Mrs. Burnett was here this evening fixing up some arrangements for a charity bazaar she and Jen are interested in, and she talked most of the time about Sidney ... for Jen's benefit, I suppose, although Jen and Sid don't get on at all. They fight every time they meet, so I don't see why Mrs. Burnett should think things.
"I wonder what he'll do when Mrs. Rennie comes to the Glasgows' next month," said Mrs. Burnett.
"Why should he do anything?" asked Jen.
"Oh, well, you know there was something between them ... an understanding if not an engagement ... before she married Rennie. They met abroad ... my sister told me all about it ... and Mr. Elliot was quite infatuated with her. She was a very handsome and fascinating girl. Then she threw him over and married old Jacob Rennie ... for his millions, of course, for he certainly had nothing else to recommend him. Amy says Mr. Elliot was never the same man again. But Jacob died obligingly two years ago and Mrs. Rennie is free now; so I dare say they'll make it up. No doubt that is why she is coming to Riverton. Well, it would be a very suitable match."
I'm so glad I never liked Mrs. Burnett.
I wonder if it is true that Sidney did care for that horrid woman ... of course she is horrid! Didn't she marry an old man for his money?... and cares for her still. It is no business of mine, of course, and it doesn't matter to me at all. But I rather hope he doesn't ... because it would spoil everything if he got married. He wouldn't have time to be chums with me then.
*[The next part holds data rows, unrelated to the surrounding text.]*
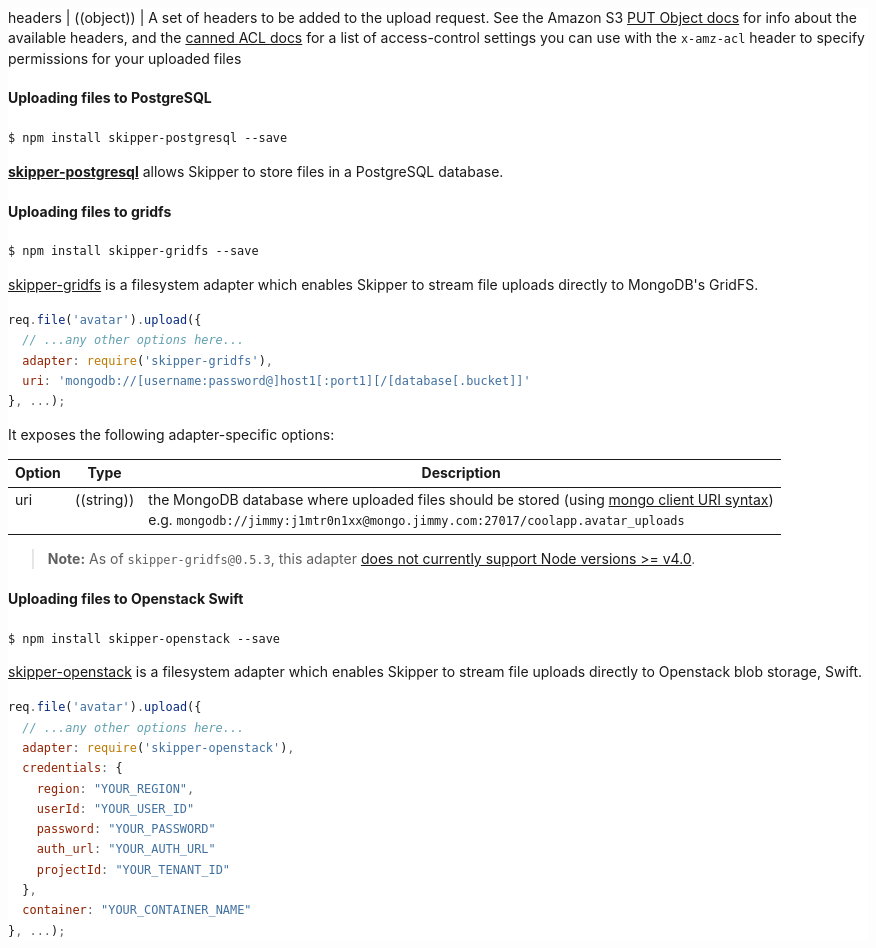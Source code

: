  headers    | ((object))                       | A set of headers to be added to the upload request.  See the Amazon S3 [PUT Object docs](http://docs.aws.amazon.com/AmazonS3/latest/API/RESTObjectPUT.html#RESTObjectPUT-requests) for info about the available headers, and the [canned ACL docs](http://docs.aws.amazon.com/AmazonS3/latest/dev/acl-overview.html#canned-acl) for a list of access-control settings you can use with the `x-amz-acl` header to specify permissions for your uploaded files


#### Uploading files to PostgreSQL

```shell
$ npm install skipper-postgresql --save
```

[**skipper-postgresql**](https://github.com/waterlinejs/skipper-postgresql) allows Skipper to store files in a PostgreSQL database.


#### Uploading files to gridfs

```shell
$ npm install skipper-gridfs --save
```

[skipper-gridfs](https://github.com/willhuang85/skipper-gridfs) is a filesystem adapter which enables Skipper to stream file uploads directly to MongoDB's GridFS.

```js
req.file('avatar').upload({
  // ...any other options here...
  adapter: require('skipper-gridfs'),
  uri: 'mongodb://[username:password@]host1[:port1][/[database[.bucket]]'
}, ...);
```

It exposes the following adapter-specific options:

 Option    | Type                             | Description
 --------- | -------------------------------- | --------------
 uri       | ((string))                       | the MongoDB database where uploaded files should be stored (using [mongo client URI syntax](http://api.mongodb.org/java/current/com/mongodb/MongoClientURI.html)) <br/> e.g. `mongodb://jimmy:j1mtr0n1xx@mongo.jimmy.com:27017/coolapp.avatar_uploads`

> **Note:** As of `skipper-gridfs@0.5.3`, this adapter [does not currently support Node versions >= v4.0](https://gitter.im/balderdashy/sails?at=56a737d0c54bc2bf180c0d06).


#### Uploading files to Openstack Swift

```shell
$ npm install skipper-openstack --save
```

[skipper-openstack](https://github.com/IBM-Bluemix/skipper-openstack) is a filesystem adapter which enables Skipper to stream file uploads directly to Openstack blob storage, Swift.

```js
req.file('avatar').upload({
  // ...any other options here...
  adapter: require('skipper-openstack'),
  credentials: {
    region: "YOUR_REGION",
    userId: "YOUR_USER_ID"
    password: "YOUR_PASSWORD"
    auth_url: "YOUR_AUTH_URL"
    projectId: "YOUR_TENANT_ID"
  },
  container: "YOUR_CONTAINER_NAME"
}, ...);
```
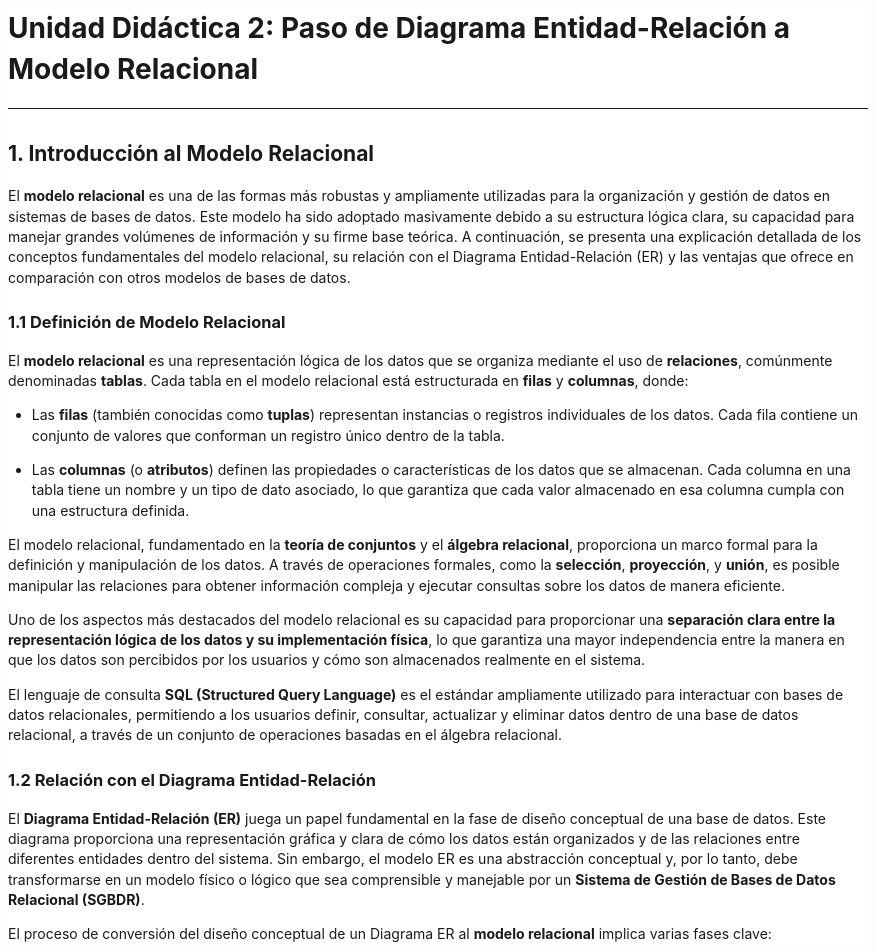 # Unidad Didáctica 2: Paso de Diagrama Entidad-Relación a Modelo Relacional

---

## **1. Introducción al Modelo Relacional**

El **modelo relacional** es una de las formas más robustas y ampliamente utilizadas para la organización y gestión de datos en sistemas de bases de datos. Este modelo ha sido adoptado masivamente debido a su estructura lógica clara, su capacidad para manejar grandes volúmenes de información y su firme base teórica. A continuación, se presenta una explicación detallada de los conceptos fundamentales del modelo relacional, su relación con el Diagrama Entidad-Relación (ER) y las ventajas que ofrece en comparación con otros modelos de bases de datos.

### **1.1 Definición de Modelo Relacional**

El **modelo relacional** es una representación lógica de los datos que se organiza mediante el uso de **relaciones**, comúnmente denominadas **tablas**. Cada tabla en el modelo relacional está estructurada en **filas** y **columnas**, donde:

- Las **filas** (también conocidas como **tuplas**) representan instancias o registros individuales de los datos. Cada fila contiene un conjunto de valores que conforman un registro único dentro de la tabla.
  
- Las **columnas** (o **atributos**) definen las propiedades o características de los datos que se almacenan. Cada columna en una tabla tiene un nombre y un tipo de dato asociado, lo que garantiza que cada valor almacenado en esa columna cumpla con una estructura definida.

El modelo relacional, fundamentado en la **teoría de conjuntos** y el **álgebra relacional**, proporciona un marco formal para la definición y manipulación de los datos. A través de operaciones formales, como la **selección**, **proyección**, y **unión**, es posible manipular las relaciones para obtener información compleja y ejecutar consultas sobre los datos de manera eficiente.

Uno de los aspectos más destacados del modelo relacional es su capacidad para proporcionar una **separación clara entre la representación lógica de los datos y su implementación física**, lo que garantiza una mayor independencia entre la manera en que los datos son percibidos por los usuarios y cómo son almacenados realmente en el sistema.

El lenguaje de consulta **SQL (Structured Query Language)** es el estándar ampliamente utilizado para interactuar con bases de datos relacionales, permitiendo a los usuarios definir, consultar, actualizar y eliminar datos dentro de una base de datos relacional, a través de un conjunto de operaciones basadas en el álgebra relacional.

### **1.2 Relación con el Diagrama Entidad-Relación**

El **Diagrama Entidad-Relación (ER)** juega un papel fundamental en la fase de diseño conceptual de una base de datos. Este diagrama proporciona una representación gráfica y clara de cómo los datos están organizados y de las relaciones entre diferentes entidades dentro del sistema. Sin embargo, el modelo ER es una abstracción conceptual y, por lo tanto, debe transformarse en un modelo físico o lógico que sea comprensible y manejable por un **Sistema de Gestión de Bases de Datos Relacional (SGBDR)**.

El proceso de conversión del diseño conceptual de un Diagrama ER al **modelo relacional** implica varias fases clave:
I don't know why I feel so dull tonight. Writing in this diary doesn't seem to have helped me as much as I thought it would, either. I dare say it's the weather. It must be the weather. It is a wet, windy night and the rain is thudding against the window. I hate rainy nights.
I wonder if Mrs. Rennie is really as handsome as Mrs. Burnett says. I wonder how old she is. I wonder if she ever cared for Sidney ... no, she didn't. No woman who cared for Sidney could ever have thrown him over for an old moneybag. I wonder if I shall like her. No, I won't. I'm sure I shan't like her.